PROBLEM DESCRIPTION:
No pictures, please. Output the lines from the start of the data through the line that contains "- **CleanRL: High-quality", both included, exactly as they stand.

<<<<

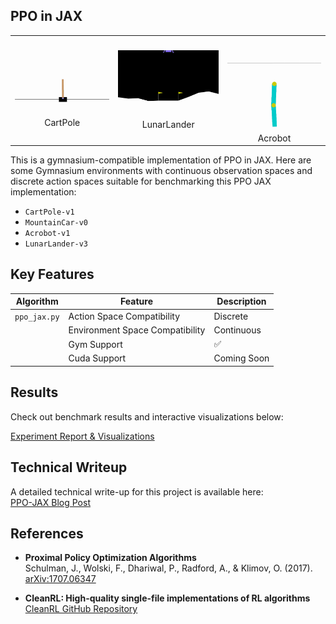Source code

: ## PPO in JAX
<div align="center">

<table>
    <tr>
        <td align="center"><img src="gifs/CartPole.gif" alt="CartPole" width="200"/><br/>CartPole</td>
        <td align="center"><img src="gifs/LunarLander.gif" alt="LunarLander" width="200"/><br/>LunarLander</td>
        <td align="center"><img src="gifs/Acrobot.gif" alt="Acrobot" width="200"/><br/>Acrobot</td>
    </tr>
</table>

</div>

This is a gymnasium-compatible implementation of PPO in JAX. 
Here are some Gymnasium environments with continuous observation spaces and discrete action spaces suitable for benchmarking this PPO JAX implementation:

- `CartPole-v1`
- `MountainCar-v0`
- `Acrobot-v1`
- `LunarLander-v3`

## Key Features
| Algorithm                   | Feature                         | Description                  |
|----------------------------------|------------------------------|------------------------------|
|`ppo_jax.py`| Action Space Compatibility       | Discrete |
|| Environment Space Compatibility  | Continuous |
|| Gym Support                     | ✅ | |
|| Cuda Support                     | Coming Soon |

## Results
Check out benchmark results and interactive visualizations below:

[Experiment Report & Visualizations](https://wandb.ai/azimi/ppo%20jax/reports/Results-from-PPO-JAX--VmlldzoxMzY3OTMxNg?accessToken=otlcvfgm3a53jfkwmh0owf3cxwe79603airegk60uxlol0ecl93mb3vb35kn0rps)

## Technical Writeup

A detailed technical write-up for this project is available here:  
[PPO-JAX Blog Post](https://www.fromscratchdev.io/rl-blog/ppo-jax-post.html)

## References

- **Proximal Policy Optimization Algorithms**  
        Schulman, J., Wolski, F., Dhariwal, P., Radford, A., & Klimov, O. (2017).  
        [arXiv:1707.06347](https://arxiv.org/abs/1707.06347)

- **CleanRL: High-quality single-file implementations of RL algorithms**  
        [CleanRL GitHub Repository](https://github.com/vwxyzjn/cleanrl)
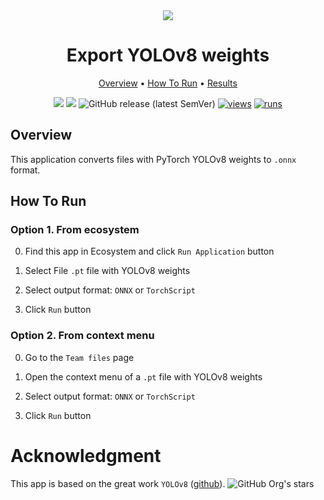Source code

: <div align="center" markdown>
<img src="https://github.com/supervisely-ecosystem/yolov8/assets/115161827/f9810cd6-7457-441a-9f89-a6188013b87f" />

# Export YOLOv8 weights
  
<p align="center">
  <a href="#Overview">Overview</a> •
  <a href="#How-To-Run">How To Run</a> •
  <a href="#Results">Results</a> 
</p>

[![](https://img.shields.io/badge/supervisely-ecosystem-brightgreen)](../../../../../supervisely-ecosystem/yolov8/export_weigths)
[![](https://img.shields.io/badge/slack-chat-green.svg?logo=slack)](https://supervisely.com/slack)
![GitHub release (latest SemVer)](https://img.shields.io/github/v/release/supervisely-ecosystem/yolov8)
[![views](https://app.supervisely.com/img/badges/views/supervisely-ecosystem/yolov8/export_weights.png)](https://supervisely.com)
[![runs](https://app.supervisely.com/img/badges/runs/supervisely-ecosystem/yolov8/export_weights.png)](https://supervisely.com)

</div>

## Overview

This application converts files with PyTorch YOLOv8 weights to `.onnx` format.

## How To Run

### Option 1. From ecosystem

0. Find this app in Ecosystem and click `Run Application` button

1. Select File `.pt` file with YOLOv8 weights

2. Select output format: `ONNX` or `TorchScript`

3. Click `Run` button

### Option 2. From context menu

0. Go to the `Team files` page

1. Open the context menu of a `.pt` file with YOLOv8 weights

2. Select output format: `ONNX` or `TorchScript`

3. Click `Run` button

# Acknowledgment

This app is based on the great work `YOLOv8` ([github](https://github.com/ultralytics/ultralytics)). ![GitHub Org's stars](https://img.shields.io/github/stars/ultralytics/ultralytics?style=social)
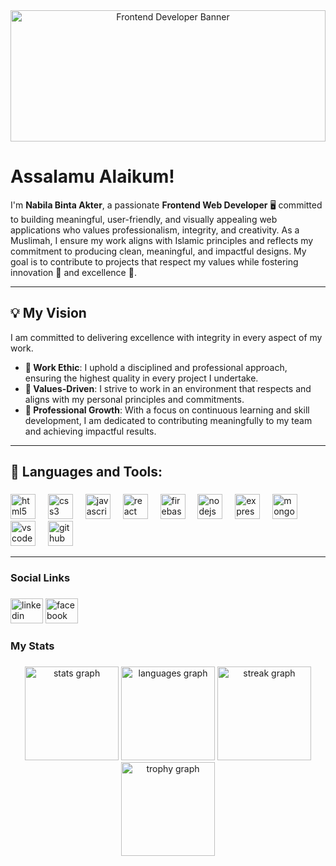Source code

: <div align="center">
  <img height="210" style="width:100%;" src="https://i.ibb.co/r3Ys51F/1667066192913.jpg" alt="Frontend Developer Banner" />
</div>

###
# Assalamu Alaikum! 
I'm **Nabila Binta Akter**, a passionate **Frontend Web Developer** 🖥️ committed to building meaningful, user-friendly, and visually appealing web applications who values professionalism, integrity, and creativity.  As a Muslimah, I ensure my work aligns with Islamic principles and reflects my commitment to producing clean, meaningful, and impactful designs. My goal is to contribute to projects that respect my values while fostering innovation 🌟 and excellence 🚀.  

---

## 💡 My Vision  
I am committed to delivering excellence with integrity in every aspect of my work.  
- **🔗 Work Ethic**: I uphold a disciplined and professional approach, ensuring the highest quality in every project I undertake.  
- **🌸 Values-Driven**: I strive to work in an environment that respects and aligns with my personal principles and commitments.  
- **🚀 Professional Growth**: With a focus on continuous learning and skill development, I am dedicated to contributing meaningfully to my team and achieving impactful results.  

---

<h2 align="left">🔨 Languages and Tools:</h2>

###

<div align="left">
  <img src="https://cdn.jsdelivr.net/gh/devicons/devicon/icons/html5/html5-original.svg" height="40" alt="html5 logo"  />
  <img width="12" />
  <img src="https://cdn.jsdelivr.net/gh/devicons/devicon/icons/css3/css3-original.svg" height="40" alt="css3 logo"  />
  <img width="12" />
  <img src="https://cdn.jsdelivr.net/gh/devicons/devicon/icons/javascript/javascript-original.svg" height="40" alt="javascript logo"  />
  <img width="12" />
  <img src="https://cdn.jsdelivr.net/gh/devicons/devicon/icons/react/react-original.svg" height="40" alt="react logo"  />
  <img width="12" />
  <img src="https://cdn.jsdelivr.net/gh/devicons/devicon/icons/firebase/firebase-plain.svg" height="40" alt="firebase logo"  />
  <img width="12" />
  <img src="https://cdn.jsdelivr.net/gh/devicons/devicon/icons/nodejs/nodejs-original.svg" height="40" alt="nodejs logo"  />
  <img width="12" />
  <img src="https://cdn.jsdelivr.net/gh/devicons/devicon/icons/express/express-original.svg" height="40" alt="express logo"  />
  <img width="12" />
  <img src="https://cdn.jsdelivr.net/gh/devicons/devicon/icons/mongodb/mongodb-original.svg" height="40" alt="mongodb logo"  />
  <img width="12" />
  <img src="https://cdn.jsdelivr.net/gh/devicons/devicon/icons/vscode/vscode-original.svg" height="40" alt="vscode logo"  />
  <img width="12" />
  <img src="https://cdn.jsdelivr.net/gh/devicons/devicon/icons/github/github-original.svg" height="40" alt="github logo"  />
</div>

---

<h3 align="left">Social Links</h3>

###

<div align="left">
  <img src="https://raw.githubusercontent.com/maurodesouza/profile-readme-generator/master/src/assets/icons/social/linkedin/default.svg" width="52" height="40" alt="linkedin logo"  />
  <a href="https://www.facebook.com/profile.php?id=100011463773064" target="_blank">
    <img src="https://raw.githubusercontent.com/maurodesouza/profile-readme-generator/master/src/assets/icons/social/facebook/default.svg" width="52" height="40" alt="facebook logo"  />
  </a>
</div>

###

<h3 align="left">My Stats</h3>

###

<div align="center">
  <img src="https://github-readme-stats.vercel.app/api?username=Nabilabintaakter&hide_title=false&hide_rank=false&show_icons=true&include_all_commits=true&count_private=true&disable_animations=false&theme=dracula&locale=en&hide_border=false&order=1" height="150" alt="stats graph"  />
  <img src="https://github-readme-stats.vercel.app/api/top-langs?username=Nabilabintaakter&locale=en&hide_title=false&layout=compact&card_width=320&langs_count=5&theme=dracula&hide_border=false&order=2" height="150" alt="languages graph"  />
  <img src="https://streak-stats.demolab.com?user=Nabilabintaakter&locale=en&mode=daily&theme=dracula&hide_border=false&border_radius=5&order=3" height="150" alt="streak graph"  />
  <img src="https://github-profile-trophy.vercel.app?username=Nabilabintaakter&theme=dracula&column=-1&row=1&margin-w=8&margin-h=8&no-bg=false&no-frame=false&order=4" height="150" alt="trophy graph"  />
</div>

###
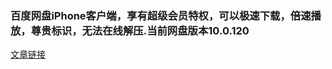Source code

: ### 百度网盘iPhone客户端，享有超级会员特权，可以极速下载，倍速播放，尊贵标识，无法在线解压.当前网盘版本10.0.120

[文章链接](https://www.jianshu.com/p/2bac0f91595f)
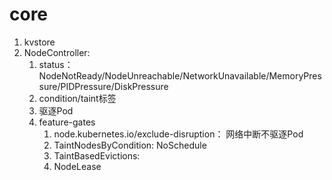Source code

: # core

1. kvstore
2. NodeController:
   1. status：NodeNotReady/NodeUnreachable/NetworkUnavailable/MemoryPressure/PIDPressure/DiskPressure 
   2. condition/taint标签
   3. 驱逐Pod
   4. feature-gates
      1. node.kubernetes.io/exclude-disruption： 网络中断不驱逐Pod
      2. TaintNodesByCondition: NoSchedule
      3. TaintBasedEvictions:
      4. NodeLease 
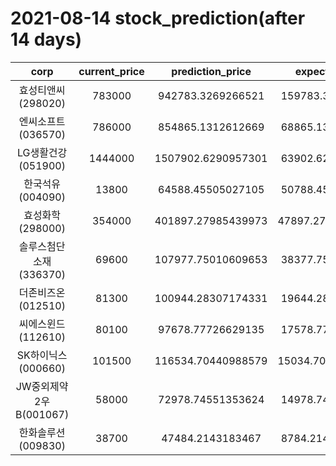 # 2021-08-14 stock_prediction(after 14 days)

|   corp   |   current_price   |   prediction_price   |   expected_profit   |
|:--------:|:-----------------:|:--------------------:|:-------------------:|
|효성티앤씨(298020)|783000|942783.3269266521|159783.3269266521|
|엔씨소프트(036570)|786000|854865.1312612669|68865.13126126688|
|LG생활건강(051900)|1444000|1507902.6290957301|63902.62909573014|
|한국석유(004090)|13800|64588.45505027105|50788.45505027105|
|효성화학(298000)|354000|401897.27985439973|47897.279854399734|
|솔루스첨단소재(336370)|69600|107977.75010609653|38377.75010609653|
|더존비즈온(012510)|81300|100944.28307174331|19644.28307174331|
|씨에스윈드(112610)|80100|97678.77726629135|17578.77726629135|
|SK하이닉스(000660)|101500|116534.70440988579|15034.704409885788|
|JW중외제약2우B(001067)|58000|72978.74551353624|14978.74551353624|
|한화솔루션(009830)|38700|47484.2143183467|8784.214318346698|
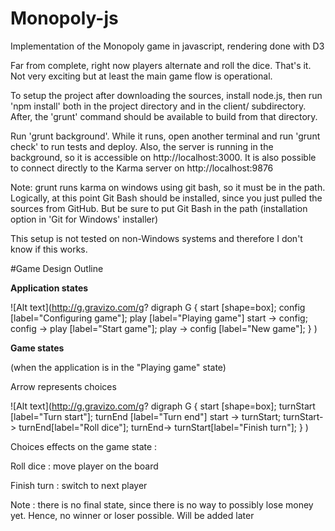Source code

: # Monopoly-js
Implementation of the Monopoly game in javascript, rendering done with D3

Far from complete, right now players alternate and roll the dice. That's it. Not very exciting but at least the main game flow is operational.

To setup the project after downloading the sources, install node.js, then run 'npm install' both in the project directory and in the client/ subdirectory. After, the 'grunt' command should be available to build from that directory.

Run 'grunt background'. While it runs, open another terminal and run 'grunt check' to run tests and deploy. Also, the server is running in the background, so it is accessible on http://localhost:3000. It is also possible to connect directly to the Karma server on http://localhost:9876

Note: grunt runs karma on windows using git bash, so it must be in the path. Logically, at this point Git Bash should be installed, since you just pulled the sources from GitHub. But be sure to put Git Bash in the path (installation option in 'Git for Windows' installer)

This setup is not tested on non-Windows systems and therefore I don't know if this works.

#Game Design Outline

**Application states**

![Alt text](http://g.gravizo.com/g?
digraph G {
start [shape=box];
config [label="Configuring game"];
play [label="Playing game"]
start -> config;
config -> play [label="Start game"];
play -> config [label="New game"];
}
)

**Game states**

(when the application is in the "Playing game" state)

Arrow represents choices

![Alt text](http://g.gravizo.com/g?
digraph G {
start [shape=box];
turnStart [label="Turn start"];
turnEnd [label="Turn end"]
start -> turnStart;
turnStart-> turnEnd[label="Roll dice"];
turnEnd-> turnStart[label="Finish turn"];
}
)

Choices effects on the game state :

Roll dice : move player on the board

Finish turn : switch to next player

Note : there is no final state, since there is no way to possibly lose money yet. Hence, no winner or loser possible. Will be added later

>>>>

ANSWER FOR THIS EXERCISE:
Source code

: ## PPO in JAX
<div align="center">

<table>
    <tr>
        <td align="center"><img src="gifs/CartPole.gif" alt="CartPole" width="200"/><br/>CartPole</td>
        <td align="center"><img src="gifs/LunarLander.gif" alt="LunarLander" width="200"/><br/>LunarLander</td>
        <td align="center"><img src="gifs/Acrobot.gif" alt="Acrobot" width="200"/><br/>Acrobot</td>
    </tr>
</table>

</div>

This is a gymnasium-compatible implementation of PPO in JAX. 
Here are some Gymnasium environments with continuous observation spaces and discrete action spaces suitable for benchmarking this PPO JAX implementation:

- `CartPole-v1`
- `MountainCar-v0`
- `Acrobot-v1`
- `LunarLander-v3`

## Key Features
| Algorithm                   | Feature                         | Description                  |
|----------------------------------|------------------------------|------------------------------|
|`ppo_jax.py`| Action Space Compatibility       | Discrete |
|| Environment Space Compatibility  | Continuous |
|| Gym Support                     | ✅ | |
|| Cuda Support                     | Coming Soon |

## Results
Check out benchmark results and interactive visualizations below:

[Experiment Report & Visualizations](https://wandb.ai/azimi/ppo%20jax/reports/Results-from-PPO-JAX--VmlldzoxMzY3OTMxNg?accessToken=otlcvfgm3a53jfkwmh0owf3cxwe79603airegk60uxlol0ecl93mb3vb35kn0rps)

## Technical Writeup

A detailed technical write-up for this project is available here:  
[PPO-JAX Blog Post](https://www.fromscratchdev.io/rl-blog/ppo-jax-post.html)

## References

- **Proximal Policy Optimization Algorithms**  
        Schulman, J., Wolski, F., Dhariwal, P., Radford, A., & Klimov, O. (2017).  
        [arXiv:1707.06347](https://arxiv.org/abs/1707.06347)

- **CleanRL: High-quality single-file implementations of RL algorithms**  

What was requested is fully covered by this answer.